Getting Started with CsvPath + CKAN
How to use CsvPath to publish data products to CKAN with confidence
Last updated
How to use CsvPath to publish data products to CKAN with confidence
Last updated
CKAN is the leading data portal. It powers massive data repositories, including the US, EU, and UK government's open data publishing, along with those of numerous other countries, provinces, cities, research centers, and NGOs. CKAN is used by private companies to host data assets internally for use across departments and divisions. Corporate data portal implementations include ones at LEGO, National Grid, Suncorp Bank, and many others.
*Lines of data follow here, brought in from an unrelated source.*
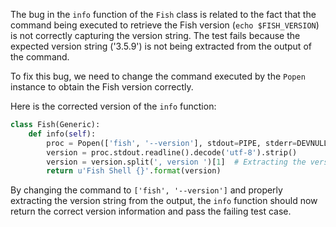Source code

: The bug in the `info` function of the `Fish` class is related to the fact that the command being executed to retrieve the Fish version (`echo $FISH_VERSION`) is not correctly capturing the version string. The test fails because the expected version string ('3.5.9') is not being extracted from the output of the command.

To fix this bug, we need to change the command executed by the `Popen` instance to obtain the Fish version correctly.

Here is the corrected version of the `info` function:

```python
class Fish(Generic):
    def info(self):
        proc = Popen(['fish', '--version'], stdout=PIPE, stderr=DEVNULL)
        version = proc.stdout.readline().decode('utf-8').strip()
        version = version.split(', version ')[1]  # Extracting the version string from the output
        return u'Fish Shell {}'.format(version)
```

By changing the command to `['fish', '--version']` and properly extracting the version string from the output, the `info` function should now return the correct version information and pass the failing test case.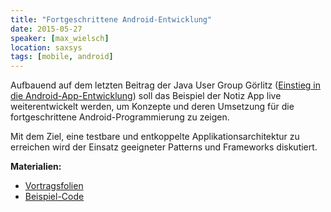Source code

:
 ```yaml
---
title: "Fortgeschrittene Android-Entwicklung"
date: 2015-05-27
speaker: [max_wielsch]
location: saxsys
tags: [mobile, android]
---
```


Aufbauend auf dem letzten Beitrag der Java User Group Görlitz
([Einstieg in die Android-App-Entwicklung](http://www.jug-gr.de/2015/03/25/android.html)) soll das Beispiel der Notiz
App live weiterentwickelt werden, um Konzepte und deren Umsetzung für die fortgeschrittene Android-Programmierung zu
zeigen.

Mit dem Ziel, eine testbare und entkoppelte Applikationsarchitektur zu erreichen wird der Einsatz geeigneter Patterns
und Frameworks diskutiert.

**Materialien:**

- [Vortragsfolien](/downloads/juggr_advanced_android.pdf)
- [Beispiel-Code](https://github.com/muxmax/JugGrNotesApp)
CKAN is a data portal. A data portal is a purpose-built catalog for data products in the form of downloadable data and metadata references to online or on-request sources. The goal of a data portal is to offer high-value, validated, versioned datasets with sufficient metadata to fully characterize their content and provenance. Data portals often provide known-good snapshots of datasets that support research, open government, AI development, BI development, and data mastering tools such as ontologies, reference datasets, and controlled vocabularies.
There are only a few steps to start using the CKAN integration:
Create or get access to a CKAN instance
Make two small changes to your CsvPath config.ini
Add CKAN directives to a csvpath
Load your named-paths group and run it
The first one is the only heavy-lifting. If you have a CKAN instance you can skip it. The remaining three steps should take you about 15 minutes, using CsvPath's CLI and following the instructions below.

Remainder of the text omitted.